If you ever decide to start a business on the moon, fear not. The Federal Aviation Administration says it will make sure other private companies can't steal your location.
That's right — the FAA is already starting to regulate the future economy of outer space.
This announcement foreshadows a future where capitalism moves beyond planet Earth — a future where private companies can offer goods and services on other terrestrial bodies in our solar system.
And some of those companies are already gearing up.
Mike Gold is director of D.C. Operations and Business Growth for Bigelow Aerospace. It's a company that makes outer space habitats. He's also part of an advisory committee that helps the FAA figure out how to make these rules. Gold believes it's important for the FAA to regulate private business in space.
“These regulations are unique in that they can actually serve as incentives for investment,” says Gold. “That’s what industry is looking for here. Maybe we won’t be on the moon tomorrow, but there are many companies — including my own — that are making substantial investments in lunar technology today.”
Gold says the FAA is taking steps to provide corporate enterprises with a new degree of assurance, security and motivation to invest in technologies that can eventually help bring business to the moon or other celestial bodies.

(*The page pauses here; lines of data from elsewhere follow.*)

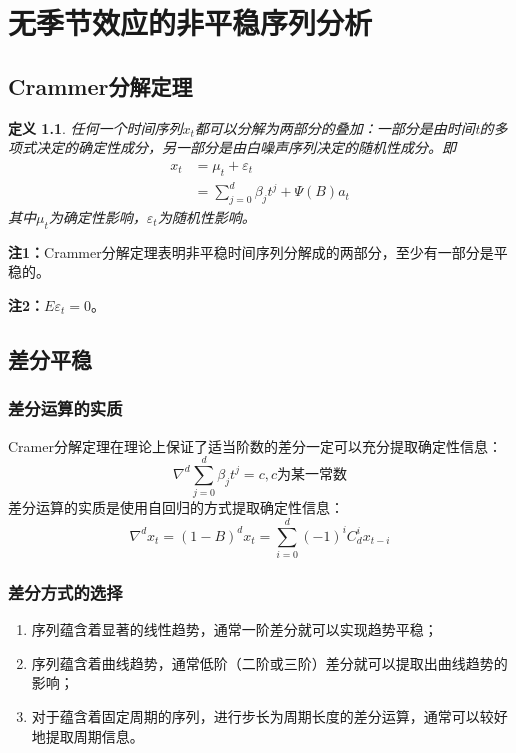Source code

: \documentclass[12pt, a4paper, oneside]{ctexbook}
\newtheorem{definition}[theorem]{定义}
\begin{document}
\chapter{无季节效应的非平稳序列分析}
\section{Crammer分解定理}
\begin{definition}
    任何一个时间序列${x_t}$都可以分解为两部分的叠加：一部分是由时间t的多项式决定的确定性成分，另一部分是由白噪声序列决定的随机性成分。即
    \begin{equation}
        \begin{aligned}
            x_t & ={\mu}_t+\varepsilon_t               \\
                & =\sum_{j=0}^d\beta_jt^j + \Psi(B)a_t
        \end{aligned}
    \end{equation}
    其中$\mu_t$为确定性影响，$\varepsilon_t$为随机性影响。
\end{definition}

\textbf{注1：}Crammer分解定理表明非平稳时间序列分解成的两部分，至少有一部分是平稳的。

\textbf{注2：}$E \varepsilon_t = 0$。
\section{差分平稳}
\subsection{差分运算的实质}
Cramer分解定理在理论上保证了适当阶数的差分一定可以充分提取确定性信息：
$$
    \nabla^d\sum_{j=0}^d\beta_jt^j=c,c\text{为某一常数}
$$
差分运算的实质是使用自回归的方式提取确定性信息：
$$
    \nabla^dx_t=(1-B)^dx_t=\sum_{i=0}^d(-1)^iC_d^ix_{t-i}
$$

\subsection{差分方式的选择}
\begin{enumerate}[1、]
    \item 序列蕴含着显著的线性趋势，通常一阶差分就可以实现趋势平稳；
    \item 序列蕴含着曲线趋势，通常低阶（二阶或三阶）差分就可以提取出曲线趋势的影响；
    \item 对于蕴含着固定周期的序列，进行步长为周期长度的差分运算，通常可以较好地提取周期信息。
\end{enumerate}
\end{document}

Some are not so optimistic, however. Since companies like Gold’s are advising the FAA on these new rules, many are concerned that the business industry is writing its own regulations.
“That’s not the case,” Gold says. “The FAA has been going through some strong pushback with the industry. The industry has been working with them on this.”
The 1967 United Nations Outer Space Treaty, which was modeled on its predecessor, the Antarctic Treaty, prohibits any nation from claiming galactic territory as its own. The new regulations being pushed by the FAA, Gold says, are not designed to foster territorial claims of lunar property.